After fixation training, a second surgery was performed to implant a 16-mm-diameter stainless steel recording chamber over each hemisphere. The chambers were placed ∼15–16 mm anterior to the interaural plane and 19–20 mm lateral to the midline. These coordinates were chosen based on magnetic resonance images (MRI) of each monkey’s brain and on previous studies of STPa and adjacent areas (Bruce et al., 1981;Richmond et al., 1983; Oram et al., 1993). STPa lies 20–25 mm below these coordinates, with the exact depth depending on the lateral coordinates of the penetration. Single-unit recordings were made with insulated paralyne-coated tungsten microelectrodes (Frederick Haer & Co., Bowdoinham, ME). The electrode was passed through a guide tube and lowered using a two-stage stereotaxic microdrive that attached to the recording chamber. The final depth of the electrode was based on the MRI images and on electrophysiological landmarks along the penetration, e.g., auditory cortex, gray and white matter, and general neuronal response properties. The response properties of STPa neurons to auditory stimuli were not formally tested; however, many neurons were found to respond to both auditory and visual stimulation. This property was useful as an indication that the electrode was in STPa (Bruce et al., 1981). Neuronal waveforms were isolated using standard methods (Siegel and Read, 1997a), converted to digital pulses with a window discriminator (Bak Electronics, Germantown, MD), and collected at a resolution of 0.1 msec. Only neuronal data from trials in which the animal maintained fixation and correctly performed the task were analyzed and included in this report.
Optic flow stimuli
The optic flow displays used in these experiments were adapted from earlier studies (Siegel and Andersen, 1990; Siegel and Read, 1997a). All optic flow displays were 40° in diameter. Displays of this size may not encompass the full receptive field of STPa neurons; however, studies in MST, VIP, and 7a have found significant activation and selectivity with optic flow stimuli smaller than the receptive field size (Graziano et al., 1994; Schaafsma and Duysens, 1996; Siegel and Read, 1997a). The stimuli consisted of 128 white dots (32 cd/m2), 0.1° in diameter, and were plotted on a dark background (1.0 cd/m2). The points were plotted asynchronously, and each point was visible for 533 msec (32 frames). Once a dot disappeared, it was replotted at a random location within the display. Consequently, any fortuitous form cues were constantly changing from frame to frame. Point density across the displays was kept constant. New displays were generated for each recording session. Stimulus displays were grouped into blocks and presented in pseudorandom order for 8–10 trials each.
Four types of optic flow were used in these experiments: planar rotation [clockwise (CW) and counterclockwise (CCW)], radial [expansion (EXP) and compression (COM)], spiral [clockwise expansion (CWE) and compression (CWC), and counterclockwise expansion (CCWE) and compression (CCWC)] and translation (eight directions, spaced at 45°). The parameters of the displays (speed, point number, density, lifetime, and size) in the present experiments were demonstrated previously to give a robust perception of structured motion (Siegel and Andersen, 1988, 1990).
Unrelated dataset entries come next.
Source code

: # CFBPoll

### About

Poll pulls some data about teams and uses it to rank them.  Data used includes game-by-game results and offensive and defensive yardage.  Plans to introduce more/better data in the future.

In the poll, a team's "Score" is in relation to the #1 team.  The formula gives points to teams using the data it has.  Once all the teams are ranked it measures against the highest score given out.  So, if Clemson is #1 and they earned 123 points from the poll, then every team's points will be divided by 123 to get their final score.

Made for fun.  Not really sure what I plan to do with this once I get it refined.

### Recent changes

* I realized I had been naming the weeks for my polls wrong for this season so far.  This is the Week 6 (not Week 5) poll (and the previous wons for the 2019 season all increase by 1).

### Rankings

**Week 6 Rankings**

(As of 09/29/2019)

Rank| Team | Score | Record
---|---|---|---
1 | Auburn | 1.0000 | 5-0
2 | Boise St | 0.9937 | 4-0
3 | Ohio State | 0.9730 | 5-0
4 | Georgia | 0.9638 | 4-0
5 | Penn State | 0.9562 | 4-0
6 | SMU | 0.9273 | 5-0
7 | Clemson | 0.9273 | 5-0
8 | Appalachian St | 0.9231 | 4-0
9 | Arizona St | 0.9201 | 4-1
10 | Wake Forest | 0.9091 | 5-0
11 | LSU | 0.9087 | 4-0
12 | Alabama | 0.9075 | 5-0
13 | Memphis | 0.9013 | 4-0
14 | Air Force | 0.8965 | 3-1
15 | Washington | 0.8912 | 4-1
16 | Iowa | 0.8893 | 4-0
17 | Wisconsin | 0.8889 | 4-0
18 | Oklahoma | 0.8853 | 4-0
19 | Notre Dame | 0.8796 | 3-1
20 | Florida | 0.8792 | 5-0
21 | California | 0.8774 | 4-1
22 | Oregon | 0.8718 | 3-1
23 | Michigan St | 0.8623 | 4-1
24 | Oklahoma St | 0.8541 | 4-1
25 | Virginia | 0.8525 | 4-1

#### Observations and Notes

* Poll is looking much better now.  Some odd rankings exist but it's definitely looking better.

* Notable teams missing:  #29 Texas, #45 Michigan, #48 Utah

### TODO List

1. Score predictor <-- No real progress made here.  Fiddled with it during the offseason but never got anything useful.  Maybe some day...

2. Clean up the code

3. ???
Both the planar rotation and the radial expansion displays were generated so that the speed of the points varied as a function of the distance of the point from the center of the display (Siegel and Andersen, 1990; Anderson and Siegel, 1993). The tangential velocity of each point in a rotation display was calculated with the following equation: Vt = 2πfr, whereVt is the tangential velocity of the point,f is the frequency of rotation for a given angular velocity of the display, and r is the distance of the point from the center of the display. The velocity of each point in the radial displays was calculated using the same equation, and then the direction of the trajectory was rotated 90° so that it moved in a radial direction toward or away from the center of the display. Thus, the rotation and radial displays contained speed gradients that were identical. The angular velocity of the rotation and radial displays used in these experiments was 1°/frame, which at a refresh rate of 60 frames/sec corresponded to 60°/sec or one full rotation in 6 sec. The range of speeds in these displays was calculated to be 0°/sec for points at the center of the display to 20°/sec for points at the edge. The mean speed was empirically measured at 14 ± 5°/sec for both the rotation and radial displays. This discrepancy between the theoretical mean and the actual value was attributable to roundoff error. This occurred because the calculated value of each position of the dots had to be rounded to the nearest pixel when plotted on the screen at a resolution of 640 × 480 pixels. Figure2, A and B, illustrates the rotation and radial displays used in these experiments.
In the spiral displays, the velocity of the dots was again proportional to the distance from the center of the display (Fig. 2C). To match the tangential speed of the dots in the spiral displays with those in the rotation and radial displays, spiral displays were generated by using vector addition to combine the motion trajectories of the rotation and radial displays. The speeds of the dots in the spiral displays were then adjusted by a factor of 1.414 so that they matched the speeds in the radial and rotation displays. The average speed and distribution of velocities of the spiral displays were the same as that for the rotation and radial displays (14 ± 5°/sec). The eight rotation, radial and spiral displays were matched on all parameters, including speed and velocity gradients; therefore, these displays were grouped into one block for presentation during recording sessions. Some neurons were tested with rotation and radial optic flow displays only. Figure 2 shows the displays used in this experiment.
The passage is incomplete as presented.